**Task details:**
Please output exactly the part of the records below that opens with the line containing "goût de chacun." and closes with the line containing "25 C'est pourquoi", both lines included, and nothing else.

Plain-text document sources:
-- -- --
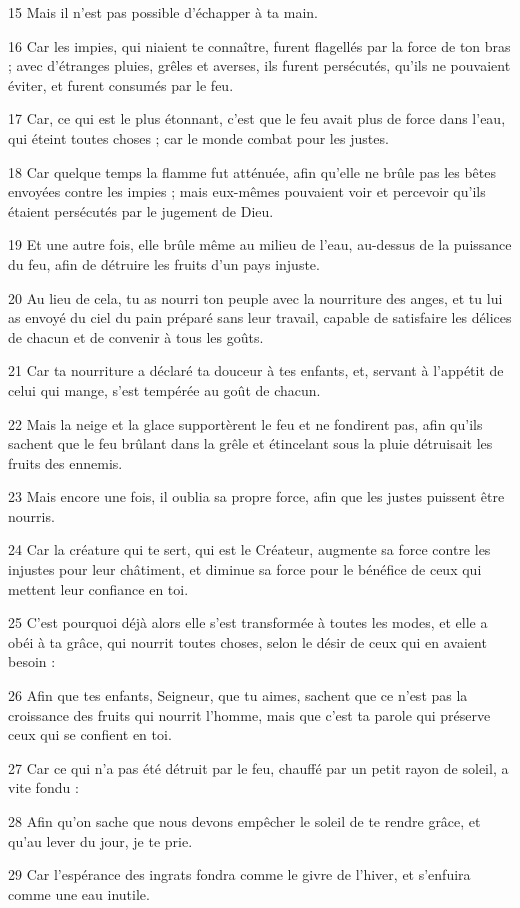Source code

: \par 15 Mais il n'est pas possible d'échapper à ta main.
\par 16 Car les impies, qui niaient te connaître, furent flagellés par la force de ton bras ; avec d'étranges pluies, grêles et averses, ils furent persécutés, qu'ils ne pouvaient éviter, et furent consumés par le feu.
\par 17 Car, ce qui est le plus étonnant, c'est que le feu avait plus de force dans l'eau, qui éteint toutes choses ; car le monde combat pour les justes.
\par 18 Car quelque temps la flamme fut atténuée, afin qu'elle ne brûle pas les bêtes envoyées contre les impies ; mais eux-mêmes pouvaient voir et percevoir qu'ils étaient persécutés par le jugement de Dieu.
\par 19 Et une autre fois, elle brûle même au milieu de l'eau, au-dessus de la puissance du feu, afin de détruire les fruits d'un pays injuste.
\par 20 Au lieu de cela, tu as nourri ton peuple avec la nourriture des anges, et tu lui as envoyé du ciel du pain préparé sans leur travail, capable de satisfaire les délices de chacun et de convenir à tous les goûts.
\par 21 Car ta nourriture a déclaré ta douceur à tes enfants, et, servant à l'appétit de celui qui mange, s'est tempérée au goût de chacun.
\par 22 Mais la neige et la glace supportèrent le feu et ne fondirent pas, afin qu'ils sachent que le feu brûlant dans la grêle et étincelant sous la pluie détruisait les fruits des ennemis.
\par 23 Mais encore une fois, il oublia sa propre force, afin que les justes puissent être nourris.
\par 24 Car la créature qui te sert, qui est le Créateur, augmente sa force contre les injustes pour leur châtiment, et diminue sa force pour le bénéfice de ceux qui mettent leur confiance en toi.
\par 25 C'est pourquoi déjà alors elle s'est transformée à toutes les modes, et elle a obéi à ta grâce, qui nourrit toutes choses, selon le désir de ceux qui en avaient besoin :
\par 26 Afin que tes enfants, Seigneur, que tu aimes, sachent que ce n'est pas la croissance des fruits qui nourrit l'homme, mais que c'est ta parole qui préserve ceux qui se confient en toi.
\par 27 Car ce qui n'a pas été détruit par le feu, chauffé par un petit rayon de soleil, a vite fondu :
\par 28 Afin qu'on sache que nous devons empêcher le soleil de te rendre grâce, et qu'au lever du jour, je te prie.
\par 29 Car l'espérance des ingrats fondra comme le givre de l'hiver, et s'enfuira comme une eau inutile.

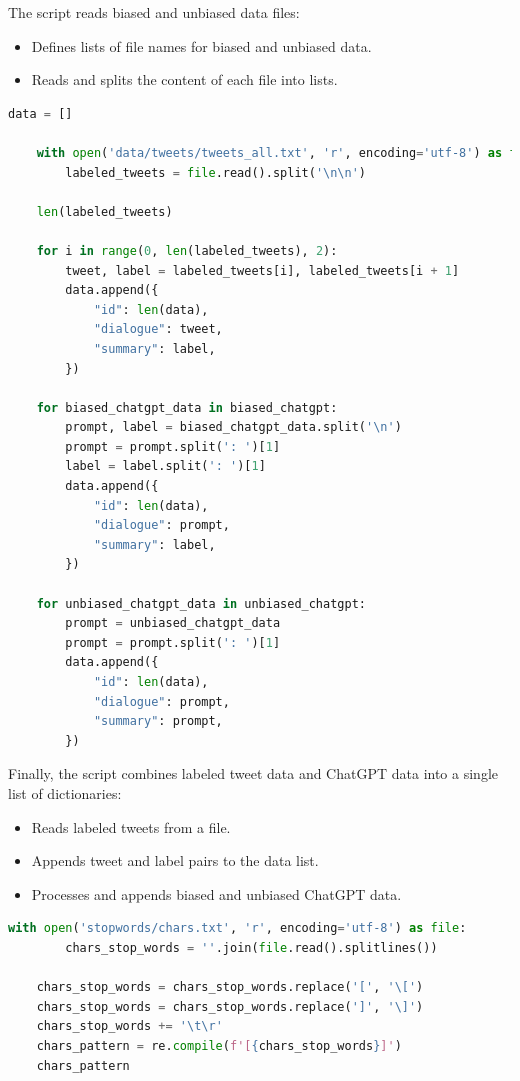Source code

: \documentclass{solutionclass} %
\begin{document}
\begin{solution}
The script reads biased and unbiased data files:

\begin{itemize}
	\item Defines lists of file names for biased and unbiased data.
	\item Reads and splits the content of each file into lists.
\end{itemize}

\end{solution}

\begin{lstlisting}[language=Python]
	data = []
	
	with open('data/tweets/tweets_all.txt', 'r', encoding='utf-8') as file:
		labeled_tweets = file.read().split('\n\n')
	
	len(labeled_tweets)
	
	for i in range(0, len(labeled_tweets), 2):
		tweet, label = labeled_tweets[i], labeled_tweets[i + 1]
		data.append({
			"id": len(data),
			"dialogue": tweet,
			"summary": label,
		})
	
	for biased_chatgpt_data in biased_chatgpt:
		prompt, label = biased_chatgpt_data.split('\n')
		prompt = prompt.split(': ')[1]
		label = label.split(': ')[1]
		data.append({
			"id": len(data),
			"dialogue": prompt,
			"summary": label,
		})
	
	for unbiased_chatgpt_data in unbiased_chatgpt:
		prompt = unbiased_chatgpt_data
		prompt = prompt.split(': ')[1]
		data.append({
			"id": len(data),
			"dialogue": prompt,
			"summary": prompt,
		})
	\end{lstlisting}


\begin{solution}
Finally, the script combines labeled tweet data and ChatGPT data into a single list of dictionaries:

\begin{itemize}
	\item Reads labeled tweets from a file.
	\item Appends tweet and label pairs to the data list.
	\item Processes and appends biased and unbiased ChatGPT data.
\end{itemize}
\end{solution}


\begin{lstlisting}[language=Python]
	with open('stopwords/chars.txt', 'r', encoding='utf-8') as file:
		chars_stop_words = ''.join(file.read().splitlines())
	
	chars_stop_words = chars_stop_words.replace('[', '\[')
	chars_stop_words = chars_stop_words.replace(']', '\]')
	chars_stop_words += '\t\r'
	chars_pattern = re.compile(f'[{chars_stop_words}]')
	chars_pattern
	\end{lstlisting}
\end{document}
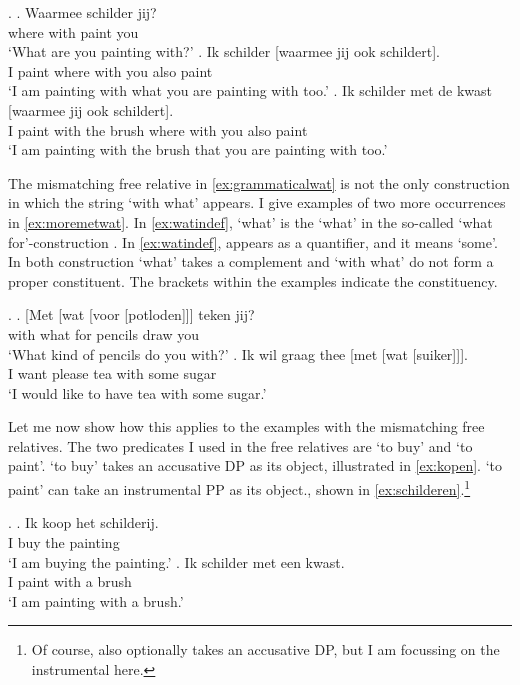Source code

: \documentclass{article}
\begin{document}
\ex.\label{ex:constwaarmee}
\ag. Waarmee schilder jij?\\
 {where with} paint you\\
 `What are you painting with?'
\bg. Ik schilder [waarmee jij ook schildert].\\
 I paint {where with} you also paint\\
 `I am painting with what you are painting with too.'
\bg. Ik schilder met de kwast [waarmee jij ook schildert].\\
 I paint with the brush {where with} you also paint\\
 `I am painting with the brush that you are painting with too.'

The mismatching free relative in \ref{ex:grammaticalwat} is not the only construction in which the string  `with what' appears. I give examples of two more occurrences in \ref{ex:moremetwat}. In \ref{ex:watindef},  `what' is the  `what' in the so-called  `what for'-construction \citep[cf.][]{corver1991}.
In \ref{ex:watindef},  appears as a quantifier, and it means `some'. In both construction  `what' takes a complement and  `with what' do not form a proper constituent. The brackets within the examples indicate the constituency.

\ex.\label{ex:moremetwat}
\ag. [Met [wat [voor [potloden]]] teken jij?\\
 with what for pencils draw you\\
 `What kind of pencils do you with?'\label{ex:watwasfur}
\bg. Ik wil graag thee [met [wat [suiker]]].\\
 I want please tea with some sugar\\
 `I would like to have tea with some sugar.'\label{ex:watindef}

Let me now show how this applies to the examples with the mismatching free relatives. The two predicates I used in the free relatives are  `to buy' and   `to paint'.  `to buy' takes an accusative DP as its object, illustrated in \ref{ex:kopen}.  `to paint' can take an instrumental PP as its object., shown in \ref{ex:schilderen}.\footnote{Of course,  also optionally takes an accusative DP, but I am focussing on the instrumental here.}

\ex.
\ag. Ik koop het schilderij.\\
 I buy the painting\\
 `I am buying the painting.'\label{ex:kopen}
\bg. Ik schilder met een kwast.\\
 I paint with a brush\\
 `I am painting with a brush.'\label{ex:schilderen}
\end{document}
-- -- --
**Answer below:**
\par 21 Car ta nourriture a déclaré ta douceur à tes enfants, et, servant à l'appétit de celui qui mange, s'est tempérée au goût de chacun.
\par 22 Mais la neige et la glace supportèrent le feu et ne fondirent pas, afin qu'ils sachent que le feu brûlant dans la grêle et étincelant sous la pluie détruisait les fruits des ennemis.
\par 23 Mais encore une fois, il oublia sa propre force, afin que les justes puissent être nourris.
\par 24 Car la créature qui te sert, qui est le Créateur, augmente sa force contre les injustes pour leur châtiment, et diminue sa force pour le bénéfice de ceux qui mettent leur confiance en toi.
\par 25 C'est pourquoi déjà alors elle s'est transformée à toutes les modes, et elle a obéi à ta grâce, qui nourrit toutes choses, selon le désir de ceux qui en avaient besoin :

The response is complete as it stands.